- **WHAT YOU SHOULD DO**: From the records below, transcribe exactly the lines that begin at the line with "hör schon auf." and end at the line with "## Autor und Lizenz", both included.

Saved entries
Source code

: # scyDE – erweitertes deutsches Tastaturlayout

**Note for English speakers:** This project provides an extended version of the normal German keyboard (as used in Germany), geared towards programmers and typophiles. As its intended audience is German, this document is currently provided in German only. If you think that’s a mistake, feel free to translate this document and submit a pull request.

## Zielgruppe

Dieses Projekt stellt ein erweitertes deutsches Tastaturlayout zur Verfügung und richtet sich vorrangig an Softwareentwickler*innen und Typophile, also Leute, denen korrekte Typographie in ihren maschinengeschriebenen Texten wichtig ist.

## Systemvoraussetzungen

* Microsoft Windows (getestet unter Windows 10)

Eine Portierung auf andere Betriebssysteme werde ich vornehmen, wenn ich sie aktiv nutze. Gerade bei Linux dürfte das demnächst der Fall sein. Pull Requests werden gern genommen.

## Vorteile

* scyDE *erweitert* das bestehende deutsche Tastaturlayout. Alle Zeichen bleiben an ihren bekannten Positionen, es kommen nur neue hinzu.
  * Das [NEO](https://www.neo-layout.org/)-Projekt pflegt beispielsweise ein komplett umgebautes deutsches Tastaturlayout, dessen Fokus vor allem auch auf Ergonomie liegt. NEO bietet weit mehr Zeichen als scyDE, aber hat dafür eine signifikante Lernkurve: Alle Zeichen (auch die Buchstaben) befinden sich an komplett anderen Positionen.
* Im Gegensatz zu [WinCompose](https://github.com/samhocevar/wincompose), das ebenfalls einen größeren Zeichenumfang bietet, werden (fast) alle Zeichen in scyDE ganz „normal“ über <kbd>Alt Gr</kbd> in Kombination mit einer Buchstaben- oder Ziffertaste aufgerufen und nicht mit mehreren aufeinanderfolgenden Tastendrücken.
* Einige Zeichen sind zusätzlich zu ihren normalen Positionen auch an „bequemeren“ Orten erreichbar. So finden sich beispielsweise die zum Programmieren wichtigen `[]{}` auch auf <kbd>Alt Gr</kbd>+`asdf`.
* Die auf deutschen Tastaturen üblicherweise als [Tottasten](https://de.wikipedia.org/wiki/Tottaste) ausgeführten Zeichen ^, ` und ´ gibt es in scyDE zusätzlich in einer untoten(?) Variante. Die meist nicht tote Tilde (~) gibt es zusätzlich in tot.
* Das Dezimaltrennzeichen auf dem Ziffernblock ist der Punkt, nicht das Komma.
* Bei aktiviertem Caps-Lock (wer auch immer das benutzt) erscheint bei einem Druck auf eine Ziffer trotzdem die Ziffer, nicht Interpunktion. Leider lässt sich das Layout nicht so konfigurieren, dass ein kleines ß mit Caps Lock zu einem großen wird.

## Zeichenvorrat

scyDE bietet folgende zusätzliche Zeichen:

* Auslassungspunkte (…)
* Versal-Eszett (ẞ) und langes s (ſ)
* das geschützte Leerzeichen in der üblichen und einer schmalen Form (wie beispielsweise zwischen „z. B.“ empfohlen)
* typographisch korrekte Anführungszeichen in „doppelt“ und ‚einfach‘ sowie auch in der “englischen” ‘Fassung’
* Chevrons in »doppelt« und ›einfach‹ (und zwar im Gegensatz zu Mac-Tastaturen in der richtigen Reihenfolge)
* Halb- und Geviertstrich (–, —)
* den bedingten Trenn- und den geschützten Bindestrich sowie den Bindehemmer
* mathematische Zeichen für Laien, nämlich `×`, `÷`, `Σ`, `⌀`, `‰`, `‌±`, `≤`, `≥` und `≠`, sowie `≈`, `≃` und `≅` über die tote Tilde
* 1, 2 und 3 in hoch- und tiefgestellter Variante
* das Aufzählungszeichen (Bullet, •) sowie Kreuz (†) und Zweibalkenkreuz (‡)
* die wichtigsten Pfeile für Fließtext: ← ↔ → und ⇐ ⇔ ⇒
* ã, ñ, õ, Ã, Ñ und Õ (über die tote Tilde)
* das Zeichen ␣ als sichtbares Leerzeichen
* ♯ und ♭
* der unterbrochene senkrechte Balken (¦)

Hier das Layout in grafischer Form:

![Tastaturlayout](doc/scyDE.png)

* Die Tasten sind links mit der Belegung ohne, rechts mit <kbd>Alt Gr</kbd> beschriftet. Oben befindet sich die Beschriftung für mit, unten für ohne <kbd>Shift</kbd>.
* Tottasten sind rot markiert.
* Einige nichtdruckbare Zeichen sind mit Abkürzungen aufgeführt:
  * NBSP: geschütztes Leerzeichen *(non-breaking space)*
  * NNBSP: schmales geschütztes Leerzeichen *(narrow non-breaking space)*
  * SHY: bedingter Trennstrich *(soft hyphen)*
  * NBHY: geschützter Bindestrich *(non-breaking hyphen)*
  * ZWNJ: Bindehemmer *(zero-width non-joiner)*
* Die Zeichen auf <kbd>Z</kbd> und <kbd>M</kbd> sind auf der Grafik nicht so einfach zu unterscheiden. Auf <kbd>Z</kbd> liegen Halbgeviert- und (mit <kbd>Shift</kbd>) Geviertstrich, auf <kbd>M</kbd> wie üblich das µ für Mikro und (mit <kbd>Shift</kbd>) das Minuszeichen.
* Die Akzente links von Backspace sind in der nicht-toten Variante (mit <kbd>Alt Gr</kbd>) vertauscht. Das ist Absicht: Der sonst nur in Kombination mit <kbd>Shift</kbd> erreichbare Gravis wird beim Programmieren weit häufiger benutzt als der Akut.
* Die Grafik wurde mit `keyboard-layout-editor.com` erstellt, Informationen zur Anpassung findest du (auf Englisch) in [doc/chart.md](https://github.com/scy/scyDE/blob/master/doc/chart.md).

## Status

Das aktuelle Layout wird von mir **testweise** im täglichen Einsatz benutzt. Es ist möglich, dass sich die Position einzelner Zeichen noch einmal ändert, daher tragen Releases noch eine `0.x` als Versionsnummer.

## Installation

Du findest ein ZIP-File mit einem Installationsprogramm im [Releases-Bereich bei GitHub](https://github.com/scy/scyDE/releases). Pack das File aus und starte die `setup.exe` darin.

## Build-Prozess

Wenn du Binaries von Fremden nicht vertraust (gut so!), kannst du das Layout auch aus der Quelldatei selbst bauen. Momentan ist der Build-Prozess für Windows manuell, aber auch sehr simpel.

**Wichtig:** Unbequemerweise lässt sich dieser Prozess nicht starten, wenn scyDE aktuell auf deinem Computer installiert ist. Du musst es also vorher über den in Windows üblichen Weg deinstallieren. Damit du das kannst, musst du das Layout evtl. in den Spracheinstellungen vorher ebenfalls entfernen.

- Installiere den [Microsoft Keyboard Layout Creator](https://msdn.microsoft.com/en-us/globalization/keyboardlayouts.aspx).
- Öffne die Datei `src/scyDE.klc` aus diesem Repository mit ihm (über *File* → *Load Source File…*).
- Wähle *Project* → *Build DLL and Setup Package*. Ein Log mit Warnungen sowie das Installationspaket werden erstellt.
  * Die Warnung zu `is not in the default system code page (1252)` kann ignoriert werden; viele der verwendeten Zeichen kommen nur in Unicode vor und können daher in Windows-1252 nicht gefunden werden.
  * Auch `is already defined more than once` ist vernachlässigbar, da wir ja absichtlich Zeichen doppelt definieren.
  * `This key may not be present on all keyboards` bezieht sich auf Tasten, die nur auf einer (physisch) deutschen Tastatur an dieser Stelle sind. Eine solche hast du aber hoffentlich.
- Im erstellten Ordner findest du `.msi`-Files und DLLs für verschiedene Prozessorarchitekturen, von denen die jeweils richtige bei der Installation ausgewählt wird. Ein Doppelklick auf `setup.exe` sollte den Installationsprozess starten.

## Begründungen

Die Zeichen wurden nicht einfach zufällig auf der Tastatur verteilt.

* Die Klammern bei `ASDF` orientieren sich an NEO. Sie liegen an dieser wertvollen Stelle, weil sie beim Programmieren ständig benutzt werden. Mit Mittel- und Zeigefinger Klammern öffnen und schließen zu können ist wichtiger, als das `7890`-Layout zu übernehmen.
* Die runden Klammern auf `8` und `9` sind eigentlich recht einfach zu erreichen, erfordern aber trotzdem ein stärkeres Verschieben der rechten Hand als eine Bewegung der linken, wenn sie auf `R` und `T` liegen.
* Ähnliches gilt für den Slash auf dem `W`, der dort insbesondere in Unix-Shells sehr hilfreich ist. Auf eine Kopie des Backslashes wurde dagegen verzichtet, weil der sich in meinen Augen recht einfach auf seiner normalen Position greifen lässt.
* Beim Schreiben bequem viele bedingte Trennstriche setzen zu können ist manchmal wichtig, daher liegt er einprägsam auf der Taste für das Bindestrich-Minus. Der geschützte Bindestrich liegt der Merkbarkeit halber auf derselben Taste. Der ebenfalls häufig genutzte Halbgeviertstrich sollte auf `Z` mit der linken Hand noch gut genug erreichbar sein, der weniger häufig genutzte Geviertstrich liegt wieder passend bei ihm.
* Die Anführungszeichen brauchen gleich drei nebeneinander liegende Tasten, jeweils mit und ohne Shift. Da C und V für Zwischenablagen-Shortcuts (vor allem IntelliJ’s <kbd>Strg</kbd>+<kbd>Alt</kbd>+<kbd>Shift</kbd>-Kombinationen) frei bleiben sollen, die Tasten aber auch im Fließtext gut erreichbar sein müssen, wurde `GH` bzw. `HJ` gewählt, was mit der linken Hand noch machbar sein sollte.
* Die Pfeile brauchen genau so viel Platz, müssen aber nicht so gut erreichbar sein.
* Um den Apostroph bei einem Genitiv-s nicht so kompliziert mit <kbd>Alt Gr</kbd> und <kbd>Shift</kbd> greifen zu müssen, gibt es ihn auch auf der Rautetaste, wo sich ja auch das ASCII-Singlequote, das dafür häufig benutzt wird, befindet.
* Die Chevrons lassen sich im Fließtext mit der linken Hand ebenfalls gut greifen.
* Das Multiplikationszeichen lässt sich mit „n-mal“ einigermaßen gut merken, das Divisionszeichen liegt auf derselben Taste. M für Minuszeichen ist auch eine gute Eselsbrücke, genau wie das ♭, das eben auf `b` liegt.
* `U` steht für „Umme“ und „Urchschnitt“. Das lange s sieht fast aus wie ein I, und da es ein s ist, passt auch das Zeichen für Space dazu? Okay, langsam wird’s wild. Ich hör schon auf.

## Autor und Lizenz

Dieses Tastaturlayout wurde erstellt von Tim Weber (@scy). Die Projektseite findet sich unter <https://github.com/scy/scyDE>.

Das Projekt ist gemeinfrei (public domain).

- **OUTPUT BELOW**:
* `U` steht für „Umme“ und „Urchschnitt“. Das lange s sieht fast aus wie ein I, und da es ein s ist, passt auch das Zeichen für Space dazu? Okay, langsam wird’s wild. Ich hör schon auf.

## Autor und Lizenz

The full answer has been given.